In order to correct the p-values in different analyses considered above, we used the FDR approach available in the function p.adjust of R software.

RNA sequencing data

We used Illumina RNA-seq data generated in Agirre et al.37, which involves 11 samples of MM patients and four samples of normal plasmatic cells from tonsils. Reads in raw FASTQ files were aligned to the human reference genome (hg19) using TopHat version 2.0.938. Annotated reads were then assembled using Cufflinks 2.0239 and Gencode v.1940 as reference file.

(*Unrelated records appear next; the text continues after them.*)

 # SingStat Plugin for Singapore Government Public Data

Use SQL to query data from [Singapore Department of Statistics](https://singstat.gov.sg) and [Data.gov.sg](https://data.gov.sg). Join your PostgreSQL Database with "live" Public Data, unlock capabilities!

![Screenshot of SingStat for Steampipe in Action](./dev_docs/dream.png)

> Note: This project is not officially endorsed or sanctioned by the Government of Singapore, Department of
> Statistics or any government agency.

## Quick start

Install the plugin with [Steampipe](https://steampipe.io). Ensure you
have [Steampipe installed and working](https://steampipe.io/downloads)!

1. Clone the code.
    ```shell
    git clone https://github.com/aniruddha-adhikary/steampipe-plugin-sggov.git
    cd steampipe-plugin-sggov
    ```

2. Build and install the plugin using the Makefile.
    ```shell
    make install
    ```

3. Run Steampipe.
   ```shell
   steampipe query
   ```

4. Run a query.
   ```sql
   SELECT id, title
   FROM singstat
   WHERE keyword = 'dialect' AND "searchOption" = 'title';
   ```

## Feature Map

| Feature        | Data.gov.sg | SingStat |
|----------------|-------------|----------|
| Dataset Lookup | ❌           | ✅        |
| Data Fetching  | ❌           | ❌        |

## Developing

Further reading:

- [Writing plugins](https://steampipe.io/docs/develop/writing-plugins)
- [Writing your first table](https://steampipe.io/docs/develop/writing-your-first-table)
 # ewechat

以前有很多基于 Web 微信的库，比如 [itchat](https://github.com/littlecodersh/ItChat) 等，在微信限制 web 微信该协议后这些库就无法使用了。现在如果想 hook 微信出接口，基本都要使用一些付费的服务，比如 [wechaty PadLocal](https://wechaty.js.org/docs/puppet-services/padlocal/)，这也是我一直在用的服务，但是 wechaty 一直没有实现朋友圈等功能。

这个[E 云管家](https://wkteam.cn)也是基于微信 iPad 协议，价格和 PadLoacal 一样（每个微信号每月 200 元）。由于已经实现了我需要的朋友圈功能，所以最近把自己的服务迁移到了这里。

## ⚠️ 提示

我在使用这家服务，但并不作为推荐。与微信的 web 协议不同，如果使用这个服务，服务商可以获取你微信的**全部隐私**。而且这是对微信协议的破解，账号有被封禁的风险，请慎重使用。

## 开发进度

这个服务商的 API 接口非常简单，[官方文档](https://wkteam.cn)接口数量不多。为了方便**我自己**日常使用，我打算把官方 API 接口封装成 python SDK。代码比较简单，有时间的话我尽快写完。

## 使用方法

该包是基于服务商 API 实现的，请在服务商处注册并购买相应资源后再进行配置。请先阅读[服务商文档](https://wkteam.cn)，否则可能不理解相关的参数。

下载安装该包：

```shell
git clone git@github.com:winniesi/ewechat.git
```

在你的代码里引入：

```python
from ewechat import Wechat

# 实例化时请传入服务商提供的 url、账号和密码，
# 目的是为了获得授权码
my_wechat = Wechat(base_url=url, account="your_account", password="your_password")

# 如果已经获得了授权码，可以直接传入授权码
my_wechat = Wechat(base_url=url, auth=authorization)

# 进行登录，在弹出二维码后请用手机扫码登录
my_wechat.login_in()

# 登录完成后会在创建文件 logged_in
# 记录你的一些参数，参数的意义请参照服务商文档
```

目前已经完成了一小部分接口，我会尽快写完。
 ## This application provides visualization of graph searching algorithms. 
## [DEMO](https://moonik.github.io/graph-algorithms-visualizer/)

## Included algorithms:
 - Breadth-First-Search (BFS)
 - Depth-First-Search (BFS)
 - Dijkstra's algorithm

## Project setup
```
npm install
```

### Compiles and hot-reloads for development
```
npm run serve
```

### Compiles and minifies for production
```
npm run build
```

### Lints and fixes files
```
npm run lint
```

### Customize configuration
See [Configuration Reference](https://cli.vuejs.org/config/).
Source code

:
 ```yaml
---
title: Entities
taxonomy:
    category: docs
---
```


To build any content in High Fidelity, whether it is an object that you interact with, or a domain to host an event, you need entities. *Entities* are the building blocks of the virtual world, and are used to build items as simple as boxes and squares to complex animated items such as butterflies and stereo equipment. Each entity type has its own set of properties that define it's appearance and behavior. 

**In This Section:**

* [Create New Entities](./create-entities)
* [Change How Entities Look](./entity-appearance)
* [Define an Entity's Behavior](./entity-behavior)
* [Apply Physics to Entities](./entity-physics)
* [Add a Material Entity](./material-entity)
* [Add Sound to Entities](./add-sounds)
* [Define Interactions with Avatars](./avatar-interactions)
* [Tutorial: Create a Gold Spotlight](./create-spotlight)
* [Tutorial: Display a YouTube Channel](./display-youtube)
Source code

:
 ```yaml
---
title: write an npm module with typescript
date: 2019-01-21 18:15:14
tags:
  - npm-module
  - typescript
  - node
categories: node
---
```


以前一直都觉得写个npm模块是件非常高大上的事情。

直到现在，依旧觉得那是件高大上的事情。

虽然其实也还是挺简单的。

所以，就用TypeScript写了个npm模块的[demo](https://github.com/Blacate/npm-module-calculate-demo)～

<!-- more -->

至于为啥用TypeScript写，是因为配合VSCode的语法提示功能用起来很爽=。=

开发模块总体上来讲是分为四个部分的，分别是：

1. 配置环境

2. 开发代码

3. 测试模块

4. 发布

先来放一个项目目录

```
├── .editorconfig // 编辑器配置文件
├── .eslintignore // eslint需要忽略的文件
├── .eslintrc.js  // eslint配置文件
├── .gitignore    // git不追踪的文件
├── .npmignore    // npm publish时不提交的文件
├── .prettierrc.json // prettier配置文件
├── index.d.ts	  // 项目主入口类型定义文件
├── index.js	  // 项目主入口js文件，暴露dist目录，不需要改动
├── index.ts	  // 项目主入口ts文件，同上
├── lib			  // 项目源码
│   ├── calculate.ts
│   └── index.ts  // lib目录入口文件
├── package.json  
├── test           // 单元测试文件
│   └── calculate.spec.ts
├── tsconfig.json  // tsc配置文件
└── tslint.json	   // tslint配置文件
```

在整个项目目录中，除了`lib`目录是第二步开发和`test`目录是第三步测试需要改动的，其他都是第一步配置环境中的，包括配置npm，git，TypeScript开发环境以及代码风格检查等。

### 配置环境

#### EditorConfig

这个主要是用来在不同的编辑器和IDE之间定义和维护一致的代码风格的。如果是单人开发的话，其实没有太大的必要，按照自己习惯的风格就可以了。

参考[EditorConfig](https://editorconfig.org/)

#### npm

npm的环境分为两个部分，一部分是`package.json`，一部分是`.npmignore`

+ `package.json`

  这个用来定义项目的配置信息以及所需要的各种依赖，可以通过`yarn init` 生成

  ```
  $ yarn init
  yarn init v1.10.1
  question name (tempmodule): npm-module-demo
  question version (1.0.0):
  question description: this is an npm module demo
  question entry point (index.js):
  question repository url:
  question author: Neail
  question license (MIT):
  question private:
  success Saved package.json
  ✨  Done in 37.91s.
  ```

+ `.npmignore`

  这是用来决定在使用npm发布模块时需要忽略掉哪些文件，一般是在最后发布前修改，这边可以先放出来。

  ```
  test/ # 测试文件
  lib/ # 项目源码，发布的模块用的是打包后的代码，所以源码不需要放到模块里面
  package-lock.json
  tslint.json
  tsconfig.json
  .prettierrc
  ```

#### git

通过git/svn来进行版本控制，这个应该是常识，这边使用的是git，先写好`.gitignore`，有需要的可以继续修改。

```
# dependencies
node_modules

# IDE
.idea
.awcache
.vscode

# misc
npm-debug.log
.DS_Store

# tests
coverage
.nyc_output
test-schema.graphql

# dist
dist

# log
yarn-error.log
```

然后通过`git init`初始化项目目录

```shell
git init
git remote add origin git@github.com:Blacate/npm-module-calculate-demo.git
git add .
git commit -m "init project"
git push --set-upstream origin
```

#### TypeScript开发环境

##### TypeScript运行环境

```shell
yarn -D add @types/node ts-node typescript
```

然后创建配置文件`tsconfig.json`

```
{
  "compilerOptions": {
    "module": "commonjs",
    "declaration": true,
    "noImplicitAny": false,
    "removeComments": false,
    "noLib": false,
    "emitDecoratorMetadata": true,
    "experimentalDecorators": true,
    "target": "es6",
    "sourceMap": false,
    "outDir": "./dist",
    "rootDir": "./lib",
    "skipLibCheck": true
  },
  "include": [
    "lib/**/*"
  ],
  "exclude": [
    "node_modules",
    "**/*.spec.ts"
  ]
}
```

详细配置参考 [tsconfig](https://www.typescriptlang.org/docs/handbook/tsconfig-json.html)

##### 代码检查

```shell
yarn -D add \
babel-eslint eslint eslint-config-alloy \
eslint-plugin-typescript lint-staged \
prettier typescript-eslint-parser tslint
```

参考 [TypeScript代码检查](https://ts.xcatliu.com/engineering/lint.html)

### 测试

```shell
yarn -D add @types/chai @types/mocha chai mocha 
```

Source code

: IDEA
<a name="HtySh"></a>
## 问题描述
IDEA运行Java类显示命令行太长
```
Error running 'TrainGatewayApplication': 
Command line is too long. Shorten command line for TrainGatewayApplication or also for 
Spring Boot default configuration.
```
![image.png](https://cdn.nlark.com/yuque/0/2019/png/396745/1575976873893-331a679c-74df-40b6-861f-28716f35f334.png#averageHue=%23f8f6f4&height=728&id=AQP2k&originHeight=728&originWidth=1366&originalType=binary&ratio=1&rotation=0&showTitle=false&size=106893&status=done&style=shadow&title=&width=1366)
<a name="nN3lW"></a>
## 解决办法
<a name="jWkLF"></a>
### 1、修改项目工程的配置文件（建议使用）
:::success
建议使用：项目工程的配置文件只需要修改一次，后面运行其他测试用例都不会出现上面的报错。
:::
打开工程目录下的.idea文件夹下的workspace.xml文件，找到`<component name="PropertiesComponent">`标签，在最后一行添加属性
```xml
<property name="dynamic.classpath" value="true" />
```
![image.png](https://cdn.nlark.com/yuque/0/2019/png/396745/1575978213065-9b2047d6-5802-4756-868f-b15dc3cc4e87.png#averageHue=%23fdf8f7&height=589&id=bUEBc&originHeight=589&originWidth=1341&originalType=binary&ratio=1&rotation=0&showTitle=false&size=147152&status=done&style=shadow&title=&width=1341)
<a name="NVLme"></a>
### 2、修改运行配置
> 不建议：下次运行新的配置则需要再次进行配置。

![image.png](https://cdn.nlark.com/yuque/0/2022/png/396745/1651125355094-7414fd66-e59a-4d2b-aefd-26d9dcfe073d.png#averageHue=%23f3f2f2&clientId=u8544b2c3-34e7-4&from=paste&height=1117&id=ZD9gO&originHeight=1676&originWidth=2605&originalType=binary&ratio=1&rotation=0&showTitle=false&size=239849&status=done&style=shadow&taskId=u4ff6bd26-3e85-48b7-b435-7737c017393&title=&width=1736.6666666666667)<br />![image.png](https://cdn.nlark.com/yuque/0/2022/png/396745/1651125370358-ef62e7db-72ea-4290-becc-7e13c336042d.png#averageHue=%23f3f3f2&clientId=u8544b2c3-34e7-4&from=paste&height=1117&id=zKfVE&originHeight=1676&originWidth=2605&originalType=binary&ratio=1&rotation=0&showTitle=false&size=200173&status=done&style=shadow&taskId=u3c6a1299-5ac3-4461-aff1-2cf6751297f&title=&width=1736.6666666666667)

We used CuffDiff2 to estimate gene abundance in log2(fpkm).

Code availability

The code used to generate the results shown in this article is provided as Supplementary Software.

Data availability

The authors declare that all data supporting the findings of this study are available within the article and its Supplementary Materials, or from the corresponding authors upon request.